Manastır, Stara) ırmağının sağ kıyısında, Zlatna Livada köyünün yukarısında bulunuyor ve Stara Zagora Piskoposluğuna bağlıdır.

Manastırın başrahibi Papaz Boris’in sözlerine göre İskenderiye piskoposu Aziz Atanasios’a, Birinci İznik Konsili’nde yazılan İnanç Bildirisini borçluyuz.

Papaz Boris Bulgaristan Radyosu’na verdiği demeçte şunları paylaştı: "Aziz Atanasios, 344 yılında, Ocak ayı sonları ve Şubat ayı başlarında, Serdika Konsiline katıldıktan sonra yolunda konakladığı yere tekrar dönüyor ve 4 yıl boyunca burada kalıyor. Alman tarihçi Prof. Manfred Klaus (Antik tarihi öğretmeni) 2016 yılında yayınladığı araştırmasında, Aziz Atanasios’un 344-348 yılları arasında Niş ve Edirne arasında, yani günümüz Bulgaristan topraklarında bulunduğunu ve burada  Hristiyan doktrininin 4. Yüzyıldaki gelişimini anlatan “Kutsal Ruh’un İlahlığı üzerinde serapion” eserini tamamladığını yazıyor.

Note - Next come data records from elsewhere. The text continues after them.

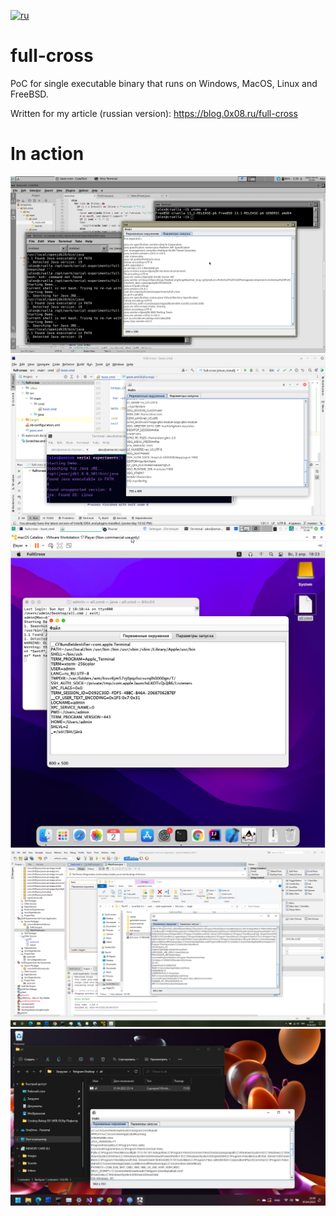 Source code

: 
[![ru](https://img.shields.io/badge/lang-ru-red.svg)](https://github.com/alex0x08/full-cross/blob/main/README.ru.md)


# full-cross
PoC for single executable binary that runs on Windows, MacOS, Linux and FreeBSD.

Written for my article (russian version): https://blog.0x08.ru/full-cross

# In action

![FreeBSD](https://github.com/alex0x08/full-cross/blob/main/images/run-freebsd.png?raw=true)
![Linux](https://github.com/alex0x08/full-cross/blob/main/images/run-linux.png?raw=true)
![MacOS](https://github.com/alex0x08/full-cross/blob/main/images/run-macos.png?raw=true)
![Windows 10](https://github.com/alex0x08/full-cross/blob/main/images/run-windows10.png?raw=true)
![Windows 11](https://github.com/alex0x08/full-cross/blob/main/images/run-windows11.jpeg?raw=true)
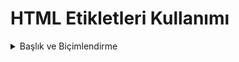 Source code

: <h1> HTML Etikletleri Kullanımı</h1>
<details>
  <summary></h2>Başlık ve Biçimlendirme </summary>
  
<p> Bu bölümde başlık ve biçimlendirme etiketleri kullanılmıştır</p>
<p> HTML ile başlık oluşturma</p>
</details>
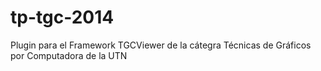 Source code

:tp-tgc-2014
===========

Plugin para el Framework TGCViewer de la cátegra Técnicas de Gráficos por Computadora de la UTN
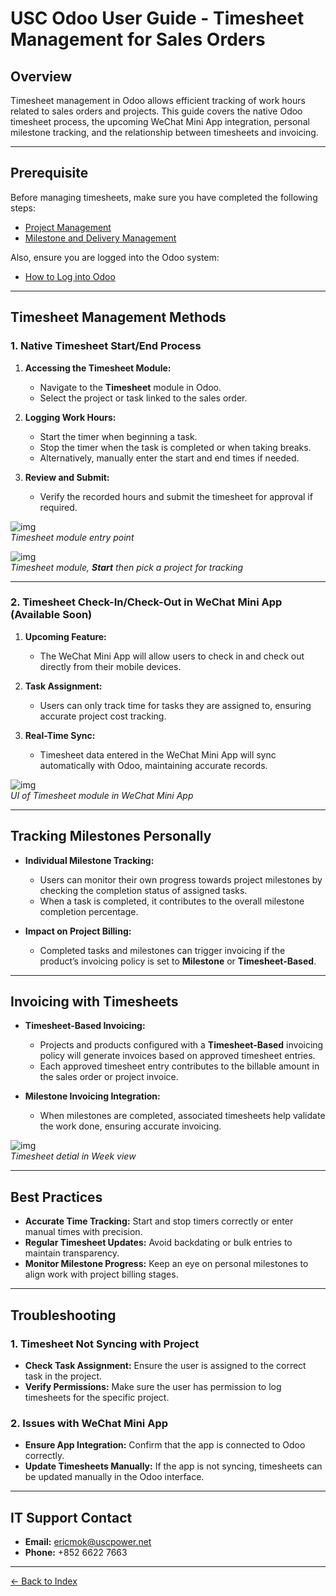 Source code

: # USC Odoo User Guide - Timesheet Management for Sales Orders

## Overview
Timesheet management in Odoo allows efficient tracking of work hours related to sales orders and projects. This guide covers the native Odoo timesheet process, the upcoming WeChat Mini App integration, personal milestone tracking, and the relationship between timesheets and invoicing.

---

## Prerequisite

Before managing timesheets, make sure you have completed the following steps:

- [Project Management](./project-management.md)
- [Milestone and Delivery Management](./milestone_and_delivery.md)

Also, ensure you are logged into the Odoo system:

- [How to Log into Odoo](../getting-start/logging-into.md)

---

## Timesheet Management Methods

### 1. **Native Timesheet Start/End Process**

1. **Accessing the Timesheet Module:**
      - Navigate to the **Timesheet** module in Odoo.
      - Select the project or task linked to the sales order.

2. **Logging Work Hours:**
      - Start the timer when beginning a task.
      - Stop the timer when the task is completed or when taking breaks.
      - Alternatively, manually enter the start and end times if needed.

3. **Review and Submit:**
      - Verify the recorded hours and submit the timesheet for approval if required.

![img](./timesheet_entry.png)  
*Timesheet module entry point*  

![img](./timesheet_module.png)  
*Timesheet module, **Start** then pick a project for tracking*

---

### 2. **Timesheet Check-In/Check-Out in WeChat Mini App (Available Soon)**

1. **Upcoming Feature:**
   - The WeChat Mini App will allow users to check in and check out directly from their mobile devices.

2. **Task Assignment:**
   - Users can only track time for tasks they are assigned to, ensuring accurate project cost tracking.

3. **Real-Time Sync:**
   - Timesheet data entered in the WeChat Mini App will sync automatically with Odoo, maintaining accurate records.

![img](./mini-app-timesheet.png)  
*UI of Timesheet module in WeChat Mini App*

---

## Tracking Milestones Personally

- **Individual Milestone Tracking:**
     - Users can monitor their own progress towards project milestones by checking the completion status of assigned tasks.
     - When a task is completed, it contributes to the overall milestone completion percentage.

- **Impact on Project Billing:**
     - Completed tasks and milestones can trigger invoicing if the product’s invoicing policy is set to **Milestone** or **Timesheet-Based**.



---

## Invoicing with Timesheets

- **Timesheet-Based Invoicing:**
   - Projects and products configured with a **Timesheet-Based** invoicing policy will generate invoices based on approved timesheet entries.
   - Each approved timesheet entry contributes to the billable amount in the sales order or project invoice.

- **Milestone Invoicing Integration:**
   - When milestones are completed, associated timesheets help validate the work done, ensuring accurate invoicing.

![img](./timesheet_personal.png)  
*Timesheet detial in Week view*

---

## Best Practices

- **Accurate Time Tracking:** Start and stop timers correctly or enter manual times with precision.
- **Regular Timesheet Updates:** Avoid backdating or bulk entries to maintain transparency.
- **Monitor Milestone Progress:** Keep an eye on personal milestones to align work with project billing stages.

---

## Troubleshooting

### 1. Timesheet Not Syncing with Project

- **Check Task Assignment:** Ensure the user is assigned to the correct task in the project.
- **Verify Permissions:** Make sure the user has permission to log timesheets for the specific project.

### 2. Issues with WeChat Mini App

- **Ensure App Integration:** Confirm that the app is connected to Odoo correctly.
- **Update Timesheets Manually:** If the app is not syncing, timesheets can be updated manually in the Odoo interface.

---

## IT Support Contact

- **Email:** [ericmok@uscpower.net](mailto:ericmok@uscpower.net)
- **Phone:** +852 6622 7663

---

[<- Back to Index](../../user-guide.index.md)

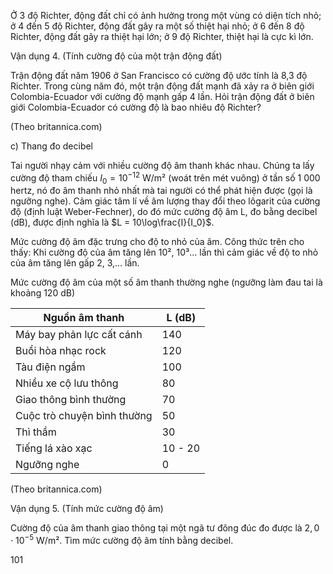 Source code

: Ở 3 độ Richter, động đất chỉ có ảnh hưởng trong một vùng có diện tích nhỏ; ở 4 đến 5 độ Richter, động đất gây ra một số thiệt hại nhỏ; ở 6 đến 8 độ Richter, động đất gây ra thiệt hại lớn; ở 9 độ Richter, thiệt hại là cực kì lớn.

Vận dụng 4. (Tính cường độ của một trận động đất)

Trận động đất năm 1906 ở San Francisco có cường độ ước tính là 8,3 độ Richter. Trong cùng năm đó, một trận động đất mạnh đã xảy ra ở biên giới Colombia-Ecuador với cường độ mạnh gấp 4 lần. Hỏi trận động đất ở biên giới Colombia-Ecuador có cường độ là bao nhiêu độ Richter?

(Theo britannica.com)

c) Thang đo decibel

Tai người nhạy cảm với nhiều cường độ âm thanh khác nhau. Chúng ta lấy cường độ tham chiếu $I_0 = 10^{-12}$ W/m² (woát trên mét vuông) ở tần số 1 000 hertz, nó đo âm thanh nhỏ nhất mà tai người có thể phát hiện được (gọi là ngưỡng nghe). Cảm giác tâm lí về âm lượng thay đổi theo lôgarit của cường độ (định luật Weber-Fechner), do đó mức cường độ âm L, đo bằng decibel (dB), được định nghĩa là $L = 10\log\frac{I}{I_0}$.

Mức cường độ âm đặc trưng cho độ to nhỏ của âm. Công thức trên cho thấy: Khi cường độ của âm tăng lên 10², 10³... lần thì cảm giác về độ to nhỏ của âm tăng lên gấp 2, 3,... lần.

Mức cường độ âm của một số âm thanh thường nghe
(ngưỡng làm đau tai là khoảng 120 dB)

Nguồn âm thanh | L (dB)
--- | ---
Máy bay phản lực cất cánh | 140
Buổi hòa nhạc rock | 120
Tàu điện ngầm | 100
Nhiều xe cộ lưu thông | 80
Giao thông bình thường | 70
Cuộc trò chuyện bình thường | 50
Thì thầm | 30
Tiếng lá xào xạc | 10 - 20
Ngưỡng nghe | 0

(Theo britannica.com)

Vận dụng 5. (Tính mức cường độ âm)

Cường độ của âm thanh giao thông tại một ngã tư đông đúc đo được là $2,0 \cdot 10^{-5}$ W/m². Tìm mức cường độ âm tính bằng decibel.

101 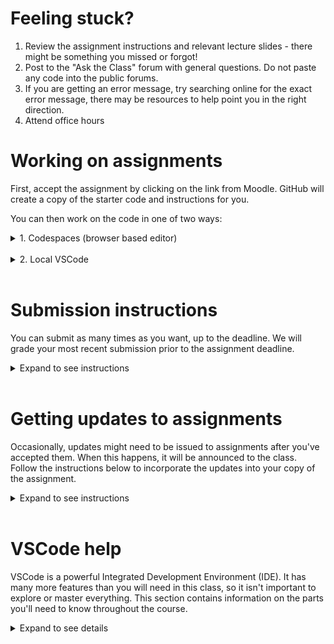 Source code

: # Feeling stuck?

1. Review the assignment instructions and relevant lecture slides - there might be something you
missed or forgot!
1. Post to the "Ask the Class" forum with general questions. Do not paste any code into the public
forums.
1. If you are getting an error message, try searching online for the exact error message, there may
be resources to help point you in the right direction.
1. Attend office hours

# Working on assignments

First, accept the assignment by clicking on the link from Moodle. GitHub will create a copy of the starter
code and instructions for you.

You can then work on the code in one of two ways:

<details><summary>1. Codespaces (browser based editor)</summary>
You can use a browser-based version of VSCode to complete assignments, which means you
don't need VSCode, Docker, or git installed on your computer. This method uses a "Codespace": a cloud-based 
development environment provided by GitHub. 
<br/><br/>
<b>Note that you need an internet connection to develop like this.</b>
<br/><br/>
The PA instructions should have a link to open the assignment in a Codespace. 
<br/><br/>

Note that, with this method, all your changes are saved in the cloud. If you delete your Codespace before you 
submit, your changes are gone! 
</details>
<br/>

<details><summary>2. Local VSCode</summary>
You can also develop locally on your computer. You will need an internet connection to check out the starter code,
but after that you can work offline.
<br/><br/>
<b>Do this once per PA:</b>
   <ol>
    <li>Open VSCode</li>
    <li>Open the command palette (Cmd-Shift-P / Ctrl-Shift-P), and type "Git: Clone", and select it. Paste in the URL
    to your repository (found from the GitHub Classroom assignment after you accept it).</li>
    <li>Choose a location on your computer to put the code.</li>
   </ol>
<b>Then each time you open the assignment:</b>
<br/>
After the project opens, you should see a prompt in the lower right to "Reopen in container". Choose this.
If you don't see the prompt, you may not have Docker installed correctly, reach out to the course staff for help.

</details>      
<br/>

# Submission instructions

You can submit as many times as you want, up to the deadline. We will grade your most recent submission prior to the assignment deadline.

<details><summary>Expand to see instructions</summary>

1. Click on the "Source Control" tab in the left sidebar

<img src=".images/source_control_tab.png" width="600" />

2. Click the "Stage all changes" button. (This tells git which files you want to include in the next commit.)

<img src=".images/stage_all_changes.png" width="600" />

3. Enter a "commit message". Normally this message would describe the changes you made to the code, but for our projects you can enter anything (but it can't be empty). 
Then, click the dropdown on the "Commit" button and select "Commit & Push".

<img src=".images/commit.png" width="600" />
</details>
<br/>

# Getting updates to assignments

Occasionally, updates might need to be issued to assignments after you've accepted them. When this happens, 
it will be announced to the class. Follow the instructions below to incorporate the updates into your copy of
the assignment.

<details><summary>Expand to see instructions</summary>

To get the updates, follow these steps:
1. Merge the "Sync Assignment" pull request in your assignment repo
   1. Open the GitHub Classroom assignment link.
   1. Click on the link to your assignment repository (of the form: `https://github.com/brandeis-cosi-12b/pa<#>-<username>`)
   1. Click on "Pull requests" in the top bar
   1. Click on the "Sync Assignment" pull request.
   1. (Optional) Click on "Files changed" to see the specific changes
   1. Click on "Merge pull request", then confirm.

<img src=".images/sync_changes.png" width="600">

2. Pull the changes from GitHub down to your working directory (Codespace or local checkout).
   1. Open VSCode
   1. Commit any changes you have (see "Submission instructions" above). **The rest of these instructions will fail if you don't commit first**
   1. In VSCode, open the "Source control" tab from the left hand side panel.
   1. Choose "Pull" -> "Pull (rebase)"
   1. You should see the assignment updates in your code now.

<img src=".images/pull_rebase.png" width="600">
</details>
<br/>

# VSCode help

VSCode is a powerful Integrated Development Environment (IDE). It has many more features than you will need in this class, 
so it isn't important to explore or master everything. This section contains information on the parts you'll need to know throughout the course.

<details><summary>Expand to see details</summary>

Here are the main components of the screen:

<img src=".images/vscode_sections.png" width="600" />

Later in the course, assignments will include automated tests. These can be accessed from the testing tab on the left (it is only visible when tests exist).
You can run and debug tests with the various "play" buttons. Hover over them for more detail.

<img src=".images/testing_tab.png" width="600" />

## Running code

When you have a Java file open which includes a `main` method, you will see a play button in the top right corner. If you click on it, it will run the `main` method.

<img src=".images/running_code.png" width="600" />

</details>
<br/>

İngiliz tarihçi Julian Huxley, yaptığı araştırmalarında Aziz Atanasios’un Avrupa Hıristiyan medeniyetinin gelişimindeki katkısını anlatıyor. Araştırmacıların çalışmaları Aziz’in Avrupa tarihindeki rolünü doğrular mahiyetindedir.

Aziz Atanasios’un hayat hikayesinden o dönemde yerel nüfusun proto Bulgarlar, Gotlar, Miziler vs.’den oluştuğunu ve topraklarımızda cüzzam hastalığının yaygın olduğunu öğreniyoruz. Aziz Atanasios’un mucizeleri de cüzzam hastalarını iyileştirmesiyle ilgilidir.

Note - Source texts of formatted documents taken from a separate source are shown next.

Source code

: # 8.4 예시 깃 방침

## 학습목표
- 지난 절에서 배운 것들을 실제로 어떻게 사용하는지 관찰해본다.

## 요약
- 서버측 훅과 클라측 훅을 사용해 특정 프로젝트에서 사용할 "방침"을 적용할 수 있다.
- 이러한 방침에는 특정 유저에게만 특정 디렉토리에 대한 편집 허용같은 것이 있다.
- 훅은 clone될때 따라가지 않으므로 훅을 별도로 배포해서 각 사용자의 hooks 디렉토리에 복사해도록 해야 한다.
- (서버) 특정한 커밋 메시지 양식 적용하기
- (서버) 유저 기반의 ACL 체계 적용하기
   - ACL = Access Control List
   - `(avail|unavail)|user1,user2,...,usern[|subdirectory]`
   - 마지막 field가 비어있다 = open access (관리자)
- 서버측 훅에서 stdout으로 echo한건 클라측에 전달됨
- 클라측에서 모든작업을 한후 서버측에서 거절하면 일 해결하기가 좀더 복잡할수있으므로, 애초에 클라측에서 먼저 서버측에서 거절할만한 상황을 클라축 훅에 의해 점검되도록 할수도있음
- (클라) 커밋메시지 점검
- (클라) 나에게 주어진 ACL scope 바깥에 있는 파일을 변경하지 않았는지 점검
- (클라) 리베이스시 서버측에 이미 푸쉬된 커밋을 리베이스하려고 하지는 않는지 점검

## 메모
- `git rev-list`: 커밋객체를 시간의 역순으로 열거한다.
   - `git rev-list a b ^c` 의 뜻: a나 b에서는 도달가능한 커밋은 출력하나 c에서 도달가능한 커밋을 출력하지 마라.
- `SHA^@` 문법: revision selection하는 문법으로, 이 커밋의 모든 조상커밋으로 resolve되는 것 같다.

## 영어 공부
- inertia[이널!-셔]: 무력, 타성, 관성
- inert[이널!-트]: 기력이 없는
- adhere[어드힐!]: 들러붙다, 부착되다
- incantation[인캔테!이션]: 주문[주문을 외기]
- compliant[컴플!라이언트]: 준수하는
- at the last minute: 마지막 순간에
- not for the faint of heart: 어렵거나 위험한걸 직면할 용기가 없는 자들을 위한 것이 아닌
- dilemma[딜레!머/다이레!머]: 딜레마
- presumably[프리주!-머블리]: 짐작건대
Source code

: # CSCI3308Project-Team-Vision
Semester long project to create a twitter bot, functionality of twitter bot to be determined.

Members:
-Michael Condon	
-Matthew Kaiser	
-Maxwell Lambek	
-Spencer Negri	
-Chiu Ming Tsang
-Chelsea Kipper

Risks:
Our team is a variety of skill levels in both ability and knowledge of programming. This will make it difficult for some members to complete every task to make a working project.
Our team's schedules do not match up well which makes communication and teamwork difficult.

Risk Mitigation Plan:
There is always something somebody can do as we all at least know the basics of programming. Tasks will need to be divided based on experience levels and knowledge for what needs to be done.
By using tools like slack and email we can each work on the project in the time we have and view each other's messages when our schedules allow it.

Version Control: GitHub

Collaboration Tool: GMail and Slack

Papaz Boris: “Aziz Atanasios bir pınarı kutsadı ve su Ayazma oldu. Mucizevi bir şelilde ister pagan ister Hıristiyan olsun su ile yıkanan herkes cüzzamdan kurtuldu. O zaman Az. Atanasios, Ayazmanın yanında küçük bir kilise ve çevresinde küçük binalardan oluşan bir manastırın inşa edilmesini buyurdu. Bu yerde bulunan Roma kalesi terk edildive manastırın mülkiyetine geçti. Bizans ve Osmanlı egemenliği döneminde manastır bir çok kez tahrip edildi. Asırlarca ayakta kalan taş ve çamur birleşiminden yapılan manastırın büyük ustalarına günümüzde hayranlık duymamak elde değil" diye belirtiyor.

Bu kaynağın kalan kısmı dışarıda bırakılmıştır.